The restrictions, which went into effect on Wednesday, take aim at all palm oil produced by FGV Holdings Berhad, a Malaysian-based agricultural company, and come after a yearlong CBP investigation into labor abuses.
CBP uncovered indicators of forced labor including physical and sexual violence, debt bondage, retention of identification documents and withholding of wages, said Brenda Smith, executive assistant commissioner of CBP’s Office of Trade.
The agency also found potential child labor being used in FGV Holdings’ palm oil manufacturing process.
“The use of forced labor in supply chains is not acceptable to the United States,” Smith said. “It is a requirement that the US importing community ensure that their supply chains are clean.”
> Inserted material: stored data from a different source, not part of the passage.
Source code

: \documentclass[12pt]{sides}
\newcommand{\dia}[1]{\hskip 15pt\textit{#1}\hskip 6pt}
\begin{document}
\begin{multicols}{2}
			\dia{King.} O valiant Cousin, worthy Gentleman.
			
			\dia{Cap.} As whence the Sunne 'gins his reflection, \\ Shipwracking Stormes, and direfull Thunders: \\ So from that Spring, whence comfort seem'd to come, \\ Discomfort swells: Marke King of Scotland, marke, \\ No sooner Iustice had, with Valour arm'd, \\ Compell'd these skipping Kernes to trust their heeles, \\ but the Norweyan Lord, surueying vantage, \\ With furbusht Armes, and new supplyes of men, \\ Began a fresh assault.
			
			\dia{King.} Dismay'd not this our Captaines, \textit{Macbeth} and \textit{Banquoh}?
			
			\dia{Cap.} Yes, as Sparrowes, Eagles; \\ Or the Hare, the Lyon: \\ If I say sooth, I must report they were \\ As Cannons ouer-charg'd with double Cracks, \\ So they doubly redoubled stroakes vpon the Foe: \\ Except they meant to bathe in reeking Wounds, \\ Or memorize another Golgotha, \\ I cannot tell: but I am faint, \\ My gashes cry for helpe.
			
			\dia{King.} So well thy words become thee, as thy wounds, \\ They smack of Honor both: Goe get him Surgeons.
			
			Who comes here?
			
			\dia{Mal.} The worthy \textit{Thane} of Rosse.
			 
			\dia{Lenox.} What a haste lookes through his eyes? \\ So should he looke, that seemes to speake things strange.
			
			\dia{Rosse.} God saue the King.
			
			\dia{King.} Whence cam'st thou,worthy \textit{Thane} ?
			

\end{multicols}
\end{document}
CBP issued a “Withhold Release Order” against palm oil products from FGV Holdings. This allows the agency to detain these products at US ports of entry and forces importers to either export the products or prove that the palm oil was produced without forced labor. Sometimes shipments already headed to the US will be rerouted.
“There certainly is a lot of work that remains to be done,” Smith said about the coming fiscal year.
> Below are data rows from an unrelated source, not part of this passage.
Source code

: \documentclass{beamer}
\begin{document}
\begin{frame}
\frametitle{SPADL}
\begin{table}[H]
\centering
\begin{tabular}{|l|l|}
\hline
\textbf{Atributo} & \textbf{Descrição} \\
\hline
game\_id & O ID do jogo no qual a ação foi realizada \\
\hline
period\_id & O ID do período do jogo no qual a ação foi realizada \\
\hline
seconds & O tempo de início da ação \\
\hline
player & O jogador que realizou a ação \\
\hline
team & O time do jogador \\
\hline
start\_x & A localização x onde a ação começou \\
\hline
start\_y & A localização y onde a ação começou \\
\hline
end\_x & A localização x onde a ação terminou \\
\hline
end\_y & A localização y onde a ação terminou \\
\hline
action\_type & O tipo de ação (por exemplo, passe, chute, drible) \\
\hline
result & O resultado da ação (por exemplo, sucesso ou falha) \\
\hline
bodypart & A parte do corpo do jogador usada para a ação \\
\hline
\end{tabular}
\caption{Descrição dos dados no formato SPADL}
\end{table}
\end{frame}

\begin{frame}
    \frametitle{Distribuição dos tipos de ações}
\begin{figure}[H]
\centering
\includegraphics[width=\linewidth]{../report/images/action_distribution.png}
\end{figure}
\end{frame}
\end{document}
Palm oil is a “widespread commodity” used in many products, from food to cosmetics to biofuel, Smith said. It has a variety of product labels, all of which are covered under this order. There have been $147 billion in US imports of palm oil products since August 2018, according to CBP. The new restrictions on FGV Holdings will not have a significant impact on total US imports of palm oil and palm oil products, the agency found.
CBP believes “a number” of US companies import palm oil products from FGV Holdings, Smith said, declining to comment on specifics.
CBP uses a variety of open source information to assist its investigation, such as news reports and nongovernmental reporting. Smith said this investigation had been going on for around a year.